I live in a university town that is pretty transient and given the choice between risking my family's (including our pets) well being and being 'pet friendly' well, I have chosen my family - trying to do both did not work for us.


----------



## konstargirl (Feb 4, 2011)

I'm so glad that our landlord isn't like that. in the lease it didn't say that cats must be declawed which I was happy. We just can't have dogs here.


----------



## Vivid Dawn (May 31, 2010)

Despite the fact that I live at home, I'm in the basement which is technically a whole separate residence (have my own entrance/exit, own kitchen, etc.). I do give my dad $100 to help out with the utilities (mostly gas, as I have the furnace cranked 6 months of the year!)

The only issue he doesn't like is the smell. Which really isn't all that bad, I don't think...but when Paizly has UTI issues, or when I changed diet and the poop got stinky, it does get a bit smelly. Luckily he's been tolerant and hasn't threatened to kick me out. I also wonder if it's the fact the house is 60 years old, and maybe he just figures there's no point in trying to keep it pristine anymore? LOL


----------



## Luxxa (Apr 7, 2011)

I've never heard of a declaw requirement for cats. What a shame. 

I'm allowed to have two pets in my apartment, cats or dogs, but they cannot exceed 25 lbs when fully grown. There is, however, a non-refundable pet security deposit, and this is obviously for things like torn carpet from claws. To ensure there are no scratching accidents, I routinely trim my cat's nails and that's enough peace of mind for me.


----------



## Sinatra-Butters (Aug 9, 2010)

Yea the declaw requirement is on top of pet deposit and monthly pet rent for most places. I trim my cat's nails but not for the sake of the realty company and their cheap carpet, they already got a non refundable $300 from us for having two cats and it isn't like they were giving us back our security deposit anyway, they are horrible and will do anything for a dollar.


----------



## MowMow (Nov 6, 2010)

Same here, when I first got MOwMOw the pet deposit was 500.00 non refundable, they have since lowered it(but never refunded me the 200.00 excess I had already paid) and it was an extra 25.00 a month in rent to keep him. That seems to work on a case by case basis because they've removed that for me (and not my neighbor. I think that has to do with how well I keep the apartment. 

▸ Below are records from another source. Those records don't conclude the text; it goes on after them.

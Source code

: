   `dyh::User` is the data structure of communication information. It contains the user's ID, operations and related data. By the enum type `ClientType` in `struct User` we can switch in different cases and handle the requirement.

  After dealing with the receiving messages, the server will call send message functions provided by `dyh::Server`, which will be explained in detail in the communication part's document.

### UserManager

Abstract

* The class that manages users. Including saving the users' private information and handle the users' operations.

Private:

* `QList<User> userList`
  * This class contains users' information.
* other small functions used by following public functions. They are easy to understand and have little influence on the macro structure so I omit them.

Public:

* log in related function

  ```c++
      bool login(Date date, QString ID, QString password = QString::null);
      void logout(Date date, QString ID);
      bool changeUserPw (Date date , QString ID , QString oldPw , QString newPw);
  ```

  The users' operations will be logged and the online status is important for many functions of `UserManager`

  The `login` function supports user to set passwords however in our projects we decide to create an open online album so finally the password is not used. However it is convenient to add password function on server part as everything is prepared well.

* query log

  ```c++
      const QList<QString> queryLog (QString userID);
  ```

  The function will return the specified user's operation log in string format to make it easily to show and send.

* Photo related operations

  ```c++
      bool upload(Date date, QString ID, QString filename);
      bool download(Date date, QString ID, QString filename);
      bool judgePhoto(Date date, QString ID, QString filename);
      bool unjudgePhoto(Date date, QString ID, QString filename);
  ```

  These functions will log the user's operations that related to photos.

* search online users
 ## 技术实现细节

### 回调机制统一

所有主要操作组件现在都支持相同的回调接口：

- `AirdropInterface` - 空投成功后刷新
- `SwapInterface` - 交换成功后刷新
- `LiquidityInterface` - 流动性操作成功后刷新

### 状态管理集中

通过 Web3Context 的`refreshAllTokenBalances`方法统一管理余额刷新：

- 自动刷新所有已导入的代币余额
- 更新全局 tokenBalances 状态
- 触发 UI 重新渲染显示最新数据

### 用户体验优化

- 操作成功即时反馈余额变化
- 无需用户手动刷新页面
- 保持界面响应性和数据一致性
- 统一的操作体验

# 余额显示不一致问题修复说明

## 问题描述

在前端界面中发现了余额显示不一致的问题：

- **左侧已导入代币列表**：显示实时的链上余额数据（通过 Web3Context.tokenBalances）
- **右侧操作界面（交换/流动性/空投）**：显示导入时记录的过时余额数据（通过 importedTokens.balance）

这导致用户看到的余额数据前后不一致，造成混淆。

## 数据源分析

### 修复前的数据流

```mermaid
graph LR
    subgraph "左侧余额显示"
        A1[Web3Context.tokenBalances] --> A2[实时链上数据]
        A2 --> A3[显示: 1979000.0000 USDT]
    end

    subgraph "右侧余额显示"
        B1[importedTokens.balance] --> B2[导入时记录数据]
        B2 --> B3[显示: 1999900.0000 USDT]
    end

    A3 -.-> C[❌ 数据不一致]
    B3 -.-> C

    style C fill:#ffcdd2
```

I take better care of my carpet than other rentors BECAUSE of the cat. I have it professionally cleaned (on my own dollar) every 6 months like clockwork and I'm a lot less tolerant about him scratching the carpets than I would be if it were my own.

I can understand that they are in this as a living and their own financial stability resides on the rental property but there needs to be a healthy middle ground where the tenant isn't restricted (and penalized $$ wise) with ridiculous requests and the rental property getting trashed......


----------



## Sinatra-Butters (Aug 9, 2010)

We rent from a really big company so I'm really not as concerned as I would be if it was a small business. It isn't like I let them wreck the apartment, because I don't, but it is so they won't take the behaviors elsewhere (if we ever buy a house), not because I'm worried about the realty company. There is a hole Nutmeg dug when she was still in isolation that I really am not concerned about.


----------



## Huge2 (Jan 28, 2008)

Sinatra-Butters said:


> We rent from a really big company so I'm really not as concerned as I would be if it was a small business. It isn't like I let them wreck the apartment, because I don't, but it is so they won't take the behaviors elsewhere (if we ever buy a house), not because I'm worried about the realty company. There is a hole Nutmeg dug when she was still in isolation that I really am not concerned about.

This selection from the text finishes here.